The Old Regular tradition has the enchanting practice called “singin’ the preacher down.” When the congregation has heard enough of one preacher someone starts to sing. Then the competition commences. Whoever gains loudest in volume wins, which means either the very loud preacher keeps on preaching or the more very much louder singers put that preacher down and the next preacher starts.
This was a foreign, though completely intriguing, world to me. Not to be deterred, Marie led the way. As we enter, the whole family is gathered as it was on that third day of a wake that continued 24/7 in the church. On tables at the back of the church food is piled high accompanied by empty dishes all ‘round. Children are playing games throughout the entire place. The family and friends of the deceased, for the most part, have absolutely no idea of who we are or what we are about to do. Marie had met the man’s wife who had invited us to offer prayer, and that was that.

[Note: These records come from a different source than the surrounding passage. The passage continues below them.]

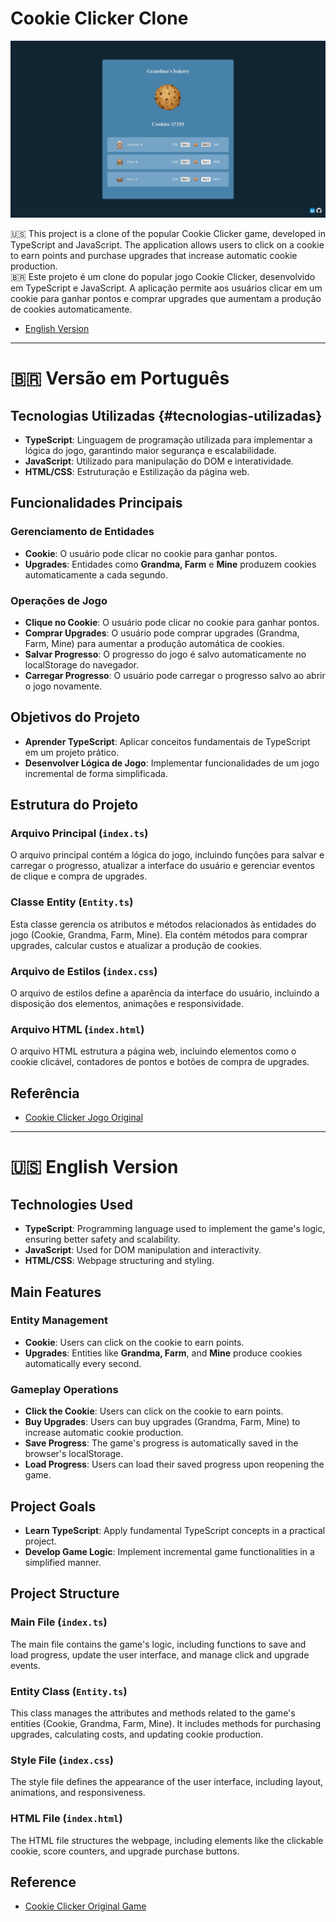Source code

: # Cookie Clicker Clone

<p align="center">
  <img src="example.jpeg" alt="Example Image" width="800">
</p>

🇺🇸 This project is a clone of the popular Cookie Clicker game, developed in TypeScript and JavaScript. The application allows users to click on a cookie to earn points and purchase upgrades that increase automatic cookie production.  
🇧🇷 Este projeto é um clone do popular jogo Cookie Clicker, desenvolvido em TypeScript e JavaScript. A aplicação permite aos usuários clicar em um cookie para ganhar pontos e comprar upgrades que aumentam a produção de cookies automaticamente.

- [English Version](#english-version)
  
---

# 🇧🇷 Versão em Português

## Tecnologias Utilizadas {#tecnologias-utilizadas}
- **TypeScript**: Linguagem de programação utilizada para implementar a lógica do jogo, garantindo maior segurança e escalabilidade.
- **JavaScript**: Utilizado para manipulação do DOM e interatividade.
- **HTML/CSS**: Estruturação e Estilização da página web.

## Funcionalidades Principais
### Gerenciamento de Entidades
- **Cookie**: O usuário pode clicar no cookie para ganhar pontos.
- **Upgrades**: Entidades como **Grandma, Farm** e **Mine** produzem cookies automaticamente a cada segundo.

### Operações de Jogo
- **Clique no Cookie**: O usuário pode clicar no cookie para ganhar pontos.
- **Comprar Upgrades**: O usuário pode comprar upgrades (Grandma, Farm, Mine) para aumentar a produção automática de cookies.
- **Salvar Progresso**: O progresso do jogo é salvo automaticamente no localStorage do navegador.
- **Carregar Progresso**: O usuário pode carregar o progresso salvo ao abrir o jogo novamente.

## Objetivos do Projeto
- **Aprender TypeScript**: Aplicar conceitos fundamentais de TypeScript em um projeto prático.
- **Desenvolver Lógica de Jogo**: Implementar funcionalidades de um jogo incremental de forma simplificada.

## Estrutura do Projeto
### Arquivo Principal (`index.ts`)
O arquivo principal contém a lógica do jogo, incluindo funções para salvar e carregar o progresso, atualizar a interface do usuário e gerenciar eventos de clique e compra de upgrades.

### Classe Entity (`Entity.ts`)
Esta classe gerencia os atributos e métodos relacionados às entidades do jogo (Cookie, Grandma, Farm, Mine). Ela contém métodos para comprar upgrades, calcular custos e atualizar a produção de cookies.

### Arquivo de Estilos (`index.css`)
O arquivo de estilos define a aparência da interface do usuário, incluindo a disposição dos elementos, animações e responsividade.

### Arquivo HTML (`index.html`)
O arquivo HTML estrutura a página web, incluindo elementos como o cookie clicável, contadores de pontos e botões de compra de upgrades.

## Referência
- [Cookie Clicker Jogo Original](https://orteil.dashnet.org/cookieclicker/)

---

# 🇺🇸 English Version

## Technologies Used
- **TypeScript**: Programming language used to implement the game's logic, ensuring better safety and scalability.
- **JavaScript**: Used for DOM manipulation and interactivity.
- **HTML/CSS**: Webpage structuring and styling.

## Main Features
### Entity Management
- **Cookie**: Users can click on the cookie to earn points.
- **Upgrades**: Entities like **Grandma, Farm**, and **Mine** produce cookies automatically every second.

### Gameplay Operations
- **Click the Cookie**: Users can click on the cookie to earn points.
- **Buy Upgrades**: Users can buy upgrades (Grandma, Farm, Mine) to increase automatic cookie production.
- **Save Progress**: The game's progress is automatically saved in the browser's localStorage.
- **Load Progress**: Users can load their saved progress upon reopening the game.

## Project Goals
- **Learn TypeScript**: Apply fundamental TypeScript concepts in a practical project.
- **Develop Game Logic**: Implement incremental game functionalities in a simplified manner.

## Project Structure
### Main File (`index.ts`)
The main file contains the game's logic, including functions to save and load progress, update the user interface, and manage click and upgrade events.

### Entity Class (`Entity.ts`)
This class manages the attributes and methods related to the game's entities (Cookie, Grandma, Farm, Mine). It includes methods for purchasing upgrades, calculating costs, and updating cookie production.

### Style File (`index.css`)
The style file defines the appearance of the user interface, including layout, animations, and responsiveness.

### HTML File (`index.html`)
The HTML file structures the webpage, including elements like the clickable cookie, score counters, and upgrade purchase buttons.

## Reference
- [Cookie Clicker Original Game](https://orteil.dashnet.org/cookieclicker/)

Marie proceeds to dismantle the pulpit, removing the lectern portion of it so there would be a flat place for me to lay out the cloth on which to position the paten and chalice. We proceeded with Mass with much mystified staring coming our way.
The whole time I had a vision of one of the church elders pulling up in his pick-up truck with its gun rack prominently displayed. I thought, “Marie, you have surely got us killed this time!” – you know, having desecrated their sacred space and all.
Well, that didn’t happen.
What did happen was Marie taught me, yet again, that God is with us in all we do, particularly when what we do is God’s work. To this day, I’d bet, thanks to Sister Marie, I am the only priest to have officiated Mass in an Old Regular Baptist Church.
Jean and I visited Marie’s grave at the CDP Motherhouse in Melbourne. As I looked at that stone with her name etched into it I was thankful. Thankful that when I needed a guide on how to minister to people with whom it appeared there existed a religious chasm between them and me – there was Marie, my sidekick in ministry.